» **TRY IT**: If a line of the records contains the word "basic", list it.

Stored records:
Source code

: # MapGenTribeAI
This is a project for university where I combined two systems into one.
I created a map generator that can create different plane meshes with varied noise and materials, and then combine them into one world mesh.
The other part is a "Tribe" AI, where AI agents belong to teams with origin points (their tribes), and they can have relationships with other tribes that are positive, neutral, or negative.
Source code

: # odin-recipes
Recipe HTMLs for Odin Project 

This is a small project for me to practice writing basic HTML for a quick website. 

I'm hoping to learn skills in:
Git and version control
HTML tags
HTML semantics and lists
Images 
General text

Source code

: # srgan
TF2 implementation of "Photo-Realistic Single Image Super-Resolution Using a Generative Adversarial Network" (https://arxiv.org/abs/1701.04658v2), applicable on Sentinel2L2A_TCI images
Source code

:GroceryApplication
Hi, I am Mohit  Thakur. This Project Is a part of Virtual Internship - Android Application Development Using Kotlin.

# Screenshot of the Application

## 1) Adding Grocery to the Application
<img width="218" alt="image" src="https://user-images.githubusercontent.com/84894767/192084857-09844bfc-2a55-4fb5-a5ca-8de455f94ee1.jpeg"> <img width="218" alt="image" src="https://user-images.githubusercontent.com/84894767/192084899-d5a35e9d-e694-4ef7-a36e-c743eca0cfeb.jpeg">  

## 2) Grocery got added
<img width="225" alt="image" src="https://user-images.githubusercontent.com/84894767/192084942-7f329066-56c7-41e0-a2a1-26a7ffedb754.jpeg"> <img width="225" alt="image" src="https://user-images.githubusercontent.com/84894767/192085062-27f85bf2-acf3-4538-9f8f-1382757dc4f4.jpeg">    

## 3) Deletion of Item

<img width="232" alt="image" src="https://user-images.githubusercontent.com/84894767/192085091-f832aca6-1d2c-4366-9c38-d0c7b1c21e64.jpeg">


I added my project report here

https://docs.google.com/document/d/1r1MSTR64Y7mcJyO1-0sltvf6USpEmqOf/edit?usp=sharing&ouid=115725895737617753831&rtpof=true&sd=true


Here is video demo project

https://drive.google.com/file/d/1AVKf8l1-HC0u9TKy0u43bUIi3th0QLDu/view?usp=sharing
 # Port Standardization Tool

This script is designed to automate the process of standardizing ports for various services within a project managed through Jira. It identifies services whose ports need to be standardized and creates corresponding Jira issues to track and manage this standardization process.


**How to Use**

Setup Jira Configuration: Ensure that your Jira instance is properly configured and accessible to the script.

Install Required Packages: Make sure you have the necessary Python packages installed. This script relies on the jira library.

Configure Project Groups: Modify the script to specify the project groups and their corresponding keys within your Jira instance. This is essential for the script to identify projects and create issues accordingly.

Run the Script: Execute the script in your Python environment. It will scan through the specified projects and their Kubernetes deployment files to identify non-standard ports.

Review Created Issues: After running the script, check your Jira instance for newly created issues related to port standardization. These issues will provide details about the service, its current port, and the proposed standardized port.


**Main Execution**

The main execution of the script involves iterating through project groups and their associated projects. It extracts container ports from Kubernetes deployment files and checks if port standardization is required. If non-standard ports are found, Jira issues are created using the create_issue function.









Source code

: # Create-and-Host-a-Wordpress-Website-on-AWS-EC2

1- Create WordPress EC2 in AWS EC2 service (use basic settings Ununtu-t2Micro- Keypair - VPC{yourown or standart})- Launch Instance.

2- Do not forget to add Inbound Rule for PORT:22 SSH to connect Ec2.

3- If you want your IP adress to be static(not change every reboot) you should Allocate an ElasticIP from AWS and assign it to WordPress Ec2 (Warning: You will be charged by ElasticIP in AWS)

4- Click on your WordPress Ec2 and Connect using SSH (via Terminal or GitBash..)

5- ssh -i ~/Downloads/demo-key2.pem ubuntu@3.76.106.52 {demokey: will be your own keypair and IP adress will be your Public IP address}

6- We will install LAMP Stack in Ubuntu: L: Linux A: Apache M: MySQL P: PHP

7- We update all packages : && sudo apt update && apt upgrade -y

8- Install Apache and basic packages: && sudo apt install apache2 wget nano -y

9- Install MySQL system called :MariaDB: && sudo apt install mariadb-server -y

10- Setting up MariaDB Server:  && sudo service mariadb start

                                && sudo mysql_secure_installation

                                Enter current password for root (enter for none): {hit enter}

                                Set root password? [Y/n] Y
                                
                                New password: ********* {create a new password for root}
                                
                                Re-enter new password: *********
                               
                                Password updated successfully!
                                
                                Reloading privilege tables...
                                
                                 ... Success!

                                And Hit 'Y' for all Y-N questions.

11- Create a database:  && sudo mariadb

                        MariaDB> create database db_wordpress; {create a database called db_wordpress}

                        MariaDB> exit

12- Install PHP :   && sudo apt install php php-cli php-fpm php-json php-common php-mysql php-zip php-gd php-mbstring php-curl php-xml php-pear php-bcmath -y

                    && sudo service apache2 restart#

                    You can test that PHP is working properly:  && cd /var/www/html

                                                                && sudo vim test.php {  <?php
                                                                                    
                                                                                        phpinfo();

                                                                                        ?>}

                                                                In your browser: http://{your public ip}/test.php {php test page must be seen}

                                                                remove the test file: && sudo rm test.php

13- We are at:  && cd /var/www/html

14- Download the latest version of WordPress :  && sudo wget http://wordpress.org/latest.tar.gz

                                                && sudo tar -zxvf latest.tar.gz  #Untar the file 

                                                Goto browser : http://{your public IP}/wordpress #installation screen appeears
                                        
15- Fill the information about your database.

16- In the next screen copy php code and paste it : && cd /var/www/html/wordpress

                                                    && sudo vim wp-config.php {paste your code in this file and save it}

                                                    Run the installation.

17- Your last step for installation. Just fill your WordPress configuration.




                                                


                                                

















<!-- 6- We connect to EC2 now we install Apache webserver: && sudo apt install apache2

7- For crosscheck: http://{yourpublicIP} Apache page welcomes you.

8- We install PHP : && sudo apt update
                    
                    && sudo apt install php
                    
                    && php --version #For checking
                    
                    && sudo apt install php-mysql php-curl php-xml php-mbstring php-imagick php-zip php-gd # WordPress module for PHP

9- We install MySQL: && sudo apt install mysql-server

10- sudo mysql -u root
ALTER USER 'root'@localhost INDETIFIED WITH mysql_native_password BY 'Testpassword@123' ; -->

» **RESPONSE AREA**:
This is a small project for me to practice writing basic HTML for a quick website. 
1- Create WordPress EC2 in AWS EC2 service (use basic settings Ununtu-t2Micro- Keypair - VPC{yourown or standart})- Launch Instance.
8- Install Apache and basic packages: && sudo apt install apache2 wget nano -y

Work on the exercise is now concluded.